Global Development and Computing Portal Global Development and Computing Portal

Authoring HTML for Middle Eastern Content

The World Wide Web Consortium (W3C) has created the HTML and CSS standards with a global audience in mind. These standards include items specific to correctly displaying Middle Eastern languages. Many browsers used for viewing HTML content now have support for Middle East content, either natively or through the use of plug-in extensions created by third parties. The goal of this article is to provide the reader with an overview of the HTML 4.0 and CSS2 specifications as they pertain to Middle Eastern content. This should assist the reader in creating web pages using conformant HTML that will ensure the portability across platforms.

*
**
**
On This Page
Use of charsetUse of charset
Use of EntitiesUse of Entities
The LANG attributeThe LANG attribute
Font SizeFont Size
Bidirectional LayoutBidirectional Layout
Applying the DIR to groups of block level or in-line/phrase elementsApplying the DIR to groups of block level or in-line/phrase elements
The BDO ElementThe BDO Element
Setting Direction with CSS/StylesheetsSetting Direction with CSS/Stylesheets
Using the Document Object Model with Bidirectional TextUsing the Document Object Model with Bidirectional Text
CSS and Script ExamplesCSS and Script Examples
HTML for Farsi and UrduHTML for Farsi and Urdu
SummarySummary
GlossaryGlossary
About the AuthorAbout the Author

Use of charset

Document charset, or encoding, is defined by IANA (Internet Assigned Numbers Authority). IANA is dedicated to preserving the central coordinating functions of the global Internet for the public good.

The charset is used in the HEAD portion of the HTML document and tells the browser how the text in the document has been encoded.

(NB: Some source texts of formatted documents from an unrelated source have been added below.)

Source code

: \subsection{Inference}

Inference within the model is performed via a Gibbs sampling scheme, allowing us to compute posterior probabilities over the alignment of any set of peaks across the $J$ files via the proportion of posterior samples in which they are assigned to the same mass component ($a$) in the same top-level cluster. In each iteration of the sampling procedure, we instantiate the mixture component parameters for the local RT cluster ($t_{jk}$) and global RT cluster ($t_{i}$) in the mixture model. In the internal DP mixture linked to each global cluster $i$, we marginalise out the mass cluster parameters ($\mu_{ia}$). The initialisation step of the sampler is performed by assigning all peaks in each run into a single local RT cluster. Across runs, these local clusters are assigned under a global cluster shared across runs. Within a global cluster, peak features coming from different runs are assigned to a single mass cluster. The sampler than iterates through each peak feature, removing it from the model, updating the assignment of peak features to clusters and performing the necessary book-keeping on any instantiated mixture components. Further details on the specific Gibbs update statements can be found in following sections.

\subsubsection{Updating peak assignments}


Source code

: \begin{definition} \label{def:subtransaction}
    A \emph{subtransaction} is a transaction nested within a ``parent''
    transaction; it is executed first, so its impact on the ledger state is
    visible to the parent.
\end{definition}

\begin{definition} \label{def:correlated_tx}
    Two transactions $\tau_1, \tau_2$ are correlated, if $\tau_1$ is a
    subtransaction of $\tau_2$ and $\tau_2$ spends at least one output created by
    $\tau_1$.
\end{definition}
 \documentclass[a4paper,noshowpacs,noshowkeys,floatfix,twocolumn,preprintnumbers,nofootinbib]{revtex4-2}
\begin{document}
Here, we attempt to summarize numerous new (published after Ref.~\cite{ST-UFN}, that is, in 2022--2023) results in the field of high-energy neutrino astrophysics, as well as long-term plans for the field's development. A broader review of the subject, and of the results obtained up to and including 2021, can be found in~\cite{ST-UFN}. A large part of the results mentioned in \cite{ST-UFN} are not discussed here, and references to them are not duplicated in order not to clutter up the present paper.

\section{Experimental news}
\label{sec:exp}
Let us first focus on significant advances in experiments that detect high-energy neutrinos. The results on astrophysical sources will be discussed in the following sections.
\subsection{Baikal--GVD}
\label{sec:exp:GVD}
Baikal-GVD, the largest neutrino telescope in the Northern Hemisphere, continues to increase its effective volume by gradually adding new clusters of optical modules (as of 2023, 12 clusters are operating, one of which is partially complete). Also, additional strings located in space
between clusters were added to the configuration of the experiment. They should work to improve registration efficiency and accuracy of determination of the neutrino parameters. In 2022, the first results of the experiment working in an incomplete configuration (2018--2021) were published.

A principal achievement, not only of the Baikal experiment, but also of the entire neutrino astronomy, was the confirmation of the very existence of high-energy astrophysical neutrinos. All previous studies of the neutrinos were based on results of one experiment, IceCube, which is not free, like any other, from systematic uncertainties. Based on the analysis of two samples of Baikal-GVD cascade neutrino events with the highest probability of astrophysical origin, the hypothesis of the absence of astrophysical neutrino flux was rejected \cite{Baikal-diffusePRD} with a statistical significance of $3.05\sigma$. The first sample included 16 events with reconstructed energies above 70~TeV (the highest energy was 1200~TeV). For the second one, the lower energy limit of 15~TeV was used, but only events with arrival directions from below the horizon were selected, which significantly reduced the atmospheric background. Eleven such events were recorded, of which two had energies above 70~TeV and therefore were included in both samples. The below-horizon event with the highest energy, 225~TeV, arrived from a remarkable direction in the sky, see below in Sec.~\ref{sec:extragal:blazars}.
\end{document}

Typically you will see the charset mixed in with other information in the following format:

<META HTTP-EQUIV="Content-Type" CONTENT="text/html; charset=iso-8859-6">
For Middle Eastern web pages you will commonly see the following charsets

UTF-8

The W3C's recommended encoding. Can represent all characters defined in the Unicode standard.

windows-1252

Windows 1252 (no Arabic characters included)

windows-1256

Windows Arabic codepage

asmo-708

ASMO 708 codepage

dos-720

Arabic DOS 720 codepage

Be mindful that charsets have a limited set of characters. If there are any characters that are not in the charset on your page, you must explicitly tell the browser what they are using entities so the browser can properly render them.

Top of pageTop of page

Use of Entities

The improper use of entities for Arabic is the common cause of Middle East web pages showing up in browsers as upper ASCII characters. Awareness of this issue can help you author web content that displays correctly.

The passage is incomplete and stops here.